Document images with source code:
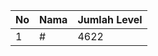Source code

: | No | Nama            | Jumlah Level |
|----|-----------------|--------------|
| 1  | #    |    4622        |
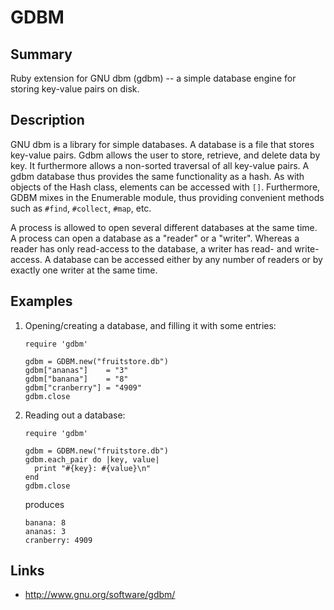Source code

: # GDBM

## Summary

Ruby extension for GNU dbm (gdbm) -- a simple database engine for storing
key-value pairs on disk.

## Description

GNU dbm is a library for simple databases. A database is a file that stores
key-value pairs. Gdbm allows the user to store, retrieve, and delete data by
key. It furthermore allows a non-sorted traversal of all key-value pairs. A
gdbm database thus provides the same functionality as a hash. As with objects
of the Hash class, elements can be accessed with `[]`. Furthermore, GDBM mixes
in the Enumerable module, thus providing convenient methods such as `#find`,
`#collect`, `#map`, etc.

A process is allowed to open several different databases at the same time. A
process can open a database as a "reader" or a "writer". Whereas a reader has
only read-access to the database, a writer has read- and write-access. A
database can be accessed either by any number of readers or by exactly one
writer at the same time.

## Examples

1.  Opening/creating a database, and filling it with some entries:

        require 'gdbm'

        gdbm = GDBM.new("fruitstore.db")
        gdbm["ananas"]    = "3"
        gdbm["banana"]    = "8"
        gdbm["cranberry"] = "4909"
        gdbm.close

2.  Reading out a database:

        require 'gdbm'

        gdbm = GDBM.new("fruitstore.db")
        gdbm.each_pair do |key, value|
          print "#{key}: #{value}\n"
        end
        gdbm.close

    produces

        banana: 8
        ananas: 3
        cranberry: 4909


## Links

*   http://www.gnu.org/software/gdbm/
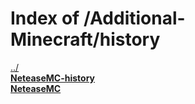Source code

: # Index of /Additional-Minecraft/history

[../](./../)  
[**NeteaseMC-history**](./NeteaseMC-history)  
[**NeteaseMC**](./NeteaseMC)  

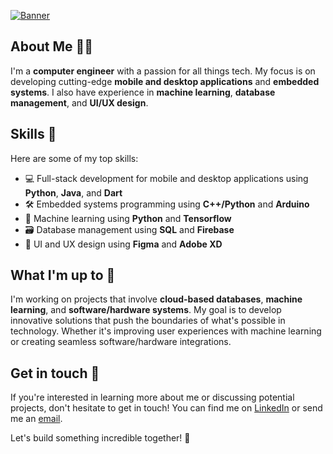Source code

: [![Banner](https://user-images.githubusercontent.com/55541726/221504061-696d62e8-0530-4b07-a42f-5d67793d7d9b.gif)](https://github.com/jonsonkurt)


## About Me 🧑‍💻

I'm a **computer engineer** with a passion for all things tech. My focus is on developing cutting-edge **mobile and desktop applications** and **embedded systems**. I also have experience in **machine learning**, **database management**, and **UI/UX design**.

## Skills 🚀

Here are some of my top skills:

- 💻 Full-stack development for mobile and desktop applications using **Python**, **Java**, and **Dart**
- 🛠️ Embedded systems programming using **C++/Python** and **Arduino**
- 🤖 Machine learning using **Python** and **Tensorflow**
- 🗃️ Database management using **SQL** and **Firebase**
- 🎨 UI and UX design using **Figma** and **Adobe XD**

## What I'm up to 🤔

I'm working on projects that involve **cloud-based databases**, **machine learning**, and **software/hardware systems**. My goal is to develop innovative solutions that push the boundaries of what's possible in technology. Whether it's improving user experiences with machine learning or creating seamless software/hardware integrations.

## Get in touch 📩

If you're interested in learning more about me or discussing potential projects, don't hesitate to get in touch! You can find me on [LinkedIn](https://www.linkedin.com/in/kurt-jalen-jonson-149874137) or send me an [email](mailto:kurtjalen.jonson@cvsu.edu.ph).

Let's build something incredible together! 🚀
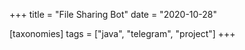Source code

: +++
title = "File Sharing Bot"
date = "2020-10-28"

[taxonomies]
tags = ["java", "telegram", "project"]
+++
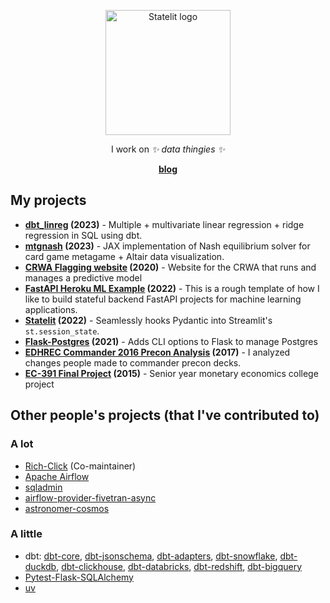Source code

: <p align="center">
    <img src="https://dwreeves.github.io/blog/assets/me.jpg" width="200px" alt="Statelit logo">
</p>
<p align="center">
    I work on <em>✨ data thingies ✨</em>
</p>
<p align="center">
    <b><a href="https://dwreeves.github.io/blog/">blog</a></b>
</p>


## My projects

- **[dbt_linreg](https://github.com/dwreeves/dbt_linreg) (2023)** - Multiple + multivariate linear regression + ridge regression in SQL using dbt.
- **[mtgnash](https://github.com/dwreeves/mtgnash) (2023)** - JAX implementation of Nash equilibrium solver for card game metagame + Altair data visualization.
- **[CRWA Flagging website](https://github.com/codeforboston/flagging) (2020)** - Website for the CRWA that runs and manages a predictive model
- **[FastAPI Heroku ML Example](https://github.com/dwreeves/fastapi-heroku-ml-example) (2022)** - This is a rough template of how I like to build stateful backend FastAPI projects for machine learning applications.
- **[Statelit](https://github.com/dwreeves/Statelit) (2022)** - Seamlessly hooks Pydantic into Streamlit's `st.session_state`.
- **[Flask-Postgres](https://github.com/dwreeves/Flask-Postgres) (2021)** - Adds CLI options to Flask to manage Postgres
- **[EDHREC Commander 2016 Precon Analysis](https://github.com/dwreeves/EDHREC-C16-Analysis) (2017)** - I analyzed changes people made to commander precon decks.
- **[EC-391 Final Project](https://github.com/dwreeves/Fall-2015-EC-391-Final-Project) (2015)** - Senior year monetary economics college project

## Other people's projects (that I've contributed to)

### A lot

- [Rich-Click](https://github.com/ewels/rich-click/pulls?q=is%3Apr+author%3Adwreeves+) (Co-maintainer)
- [Apache Airflow](https://github.com/apache/airflow/pulls?q=is%3Apr+author%3Adwreeves+)
- [sqladmin](https://github.com/aminalaee/sqladmin/pulls?q=is%3Apr+author%3Adwreeves+)
- [airflow-provider-fivetran-async](https://github.com/astronomer/airflow-provider-fivetran-async/pulls?q=is%3Apr+author%3Adwreeves+)
- [astronomer-cosmos](https://github.com/astronomer/astronomer-cosmos/pulls?q=is%3Apr+author%3Adwreeves)

### A little

- dbt: [dbt-core](https://github.com/dbt-labs/dbt-core/pulls?q=is%3Apr+author%3Adwreeves+), [dbt-jsonschema](https://github.com/dbt-labs/dbt-jsonschema/pulls?q=is%3Apr+author%3Adwreeves+), [dbt-adapters](https://github.com/dbt-labs/dbt-adapters/pulls?q=is%3Apr+author%3Adwreeves+), [dbt-snowflake](https://github.com/dbt-labs/dbt-snowflake/pulls?q=is%3Apr+author%3Adwreeves+), [dbt-duckdb](https://github.com/duckdb/dbt-duckdb/pulls?q=is%3Apr+author%3Adwreeves+), [dbt-clickhouse](https://github.com/ClickHouse/dbt-clickhouse/pulls?q=is%3Apr+author%3Adwreeves+), [dbt-databricks](https://github.com/databricks/dbt-databricks/pulls?q=is%3Apr+author%3Adwreeves+), [dbt-redshift](https://github.com/dbt-labs/dbt-redshift/pulls?q=is%3Apr+author%3Adwreeves+), [dbt-bigquery](https://github.com/dbt-labs/dbt-bigquery/pulls?q=is%3Apr+author%3Adwreeves+)
- [Pytest-Flask-SQLAlchemy](https://github.com/jeancochrane/pytest-flask-sqlalchemy/pulls?q=is%3Apr+author%3Adwreeves+)
- [uv](https://github.com/astral-sh/uv/pulls?q=is%3Apr+author%3Adwreeves+)
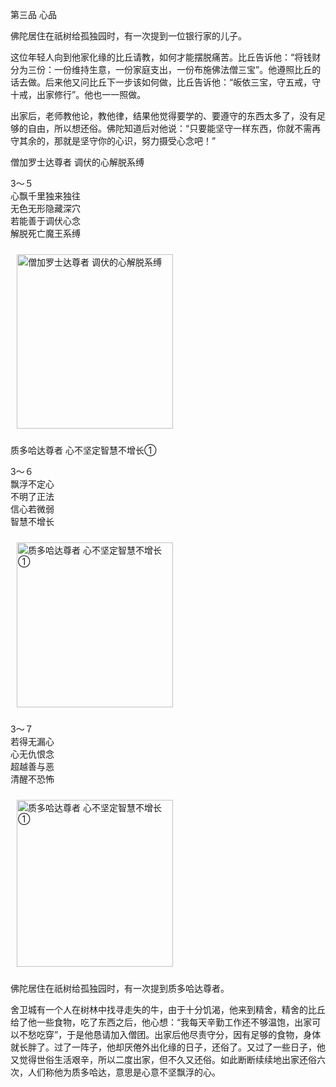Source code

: 第三品 心品

佛陀居住在祇树给孤独园时，有一次提到一位银行家的儿子。

这位年轻人向到他家化缘的比丘请教，如何才能摆脱痛苦。比丘告诉他：“将钱财分为三份：一份维持生意，一份家庭支出，一份布施佛法僧三宝”。他遵照比丘的话去做。后来他又问比丘下一步该如何做，比丘告诉他：“皈依三宝，守五戒，守十戒，出家修行”。他也一一照做。

出家后，老师教他论，教他律，结果他觉得要学的、要遵守的东西太多了，没有足够的自由，所以想还俗。佛陀知道后对他说：“只要能坚守一样东西，你就不需再守其余的，那就是坚守你的心识，努力摄受心念吧！”



僧加罗士达尊者 调伏的心解脱系缚

<div class="e2">
<div>
<p></p> <p>3～５<br>
 心飘千里独来独往<br>
 无色无形隐藏深穴<br>
 若能善于调伏心念<br>
 解脱死亡魔王系缚</p>
</div>
<img src="images/fjj-13-2.gif" width="250" height="279" hspace="10" vspace="10" alt="僧加罗士达尊者 调伏的心解脱系缚"/>
</div>

质多哈达尊者 心不坚定智慧不增长①

<div class="e2">
<div>
<p></p> <p>3～６<br>
 飘浮不定心<br>
 不明了正法<br>
 信心若微弱<br>
 智慧不增长<br>
 </p>
</div>
<img src="images/fjj-13-3.gif" width="250" height="264" hspace="10" vspace="10" alt="质多哈达尊者 心不坚定智慧不增长①"/>
</div>

<div class="e2">
<div>
<p></p> <p>3～７<br>
 若得无漏心<br>
 心无仇恨念<br>
 超越善与恶<br>
 清醒不恐怖</p>
</div>
<img src="images/fjj-13-4.gif" width="250" height="267" hspace="10" vspace="10" alt="质多哈达尊者 心不坚定智慧不增长①"/>
</div>

佛陀居住在祇树给孤独园时，有一次提到质多哈达尊者。

舍卫城有一个人在树林中找寻走失的牛，由于十分饥渴，他来到精舍，精舍的比丘给了他一些食物，吃了东西之后，他心想：“我每天辛勤工作还不够温饱，出家可以不愁吃穿”，于是他恳请加入僧团。出家后他尽责守分，因有足够的食物，身体就长胖了。过了一阵子，他却厌倦外出化缘的日子，还俗了。又过了一些日子，他又觉得世俗生活艰辛，所以二度出家，但不久又还俗。如此断断续续地出家还俗六次，人们称他为质多哈达，意思是心意不坚飘浮的心。
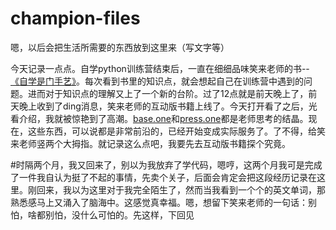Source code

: # champion-files
嗯，以后会把生活所需要的东西放到这里来（写文字等）

今天记录一点点。自学python训练营结束后，一直在细细品味笑来老师的书--[《自学是门手艺》](https://github.com/selfteaching/the-craft-of-selfteaching)。每次看到书里的知识点，就会想起自己在训练营中遇到的问题。进而对于知识点的理解又上了一个新的台阶。过了12点就是前天晚上了，前天晚上收到了ding消息，笑来老师的互动版书籍上线了。今天打开看了之后，光看介绍，我就被惊艳到了高潮。[base.one](https://base.tinfinite.com/hub/app/why-baseone)和[press.one](https://press.one/)都是老师思考的结晶。现在，这些东西，可以说都是非常前沿的，已经开始变成实际服务了。了不得，给笑来老师竖两个大拇指。就记录这么点吧，我要先去互动版书籍探个究竟。

#时隔两个月，我又回来了，别以为我放弃了学代码，嗯哼，这两个月我可是完成了一件我自认为挺了不起的事情，先卖个关子，后面会肯定会把这段经历记录在这里。刚回来，我以为这里对于我完全陌生了，然而当我看到一个个的英文单词，那熟悉感马上又涌入了脑海中。这感觉真幸福。嗯，想留下笑来老师的一句话：别怕，啥都别怕，没什么可怕的。先这样，下回见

ACTIVITY:
Your answer must be one number: how many lines of the data contain "same".

RESULT OF THIS EXERCISE:
3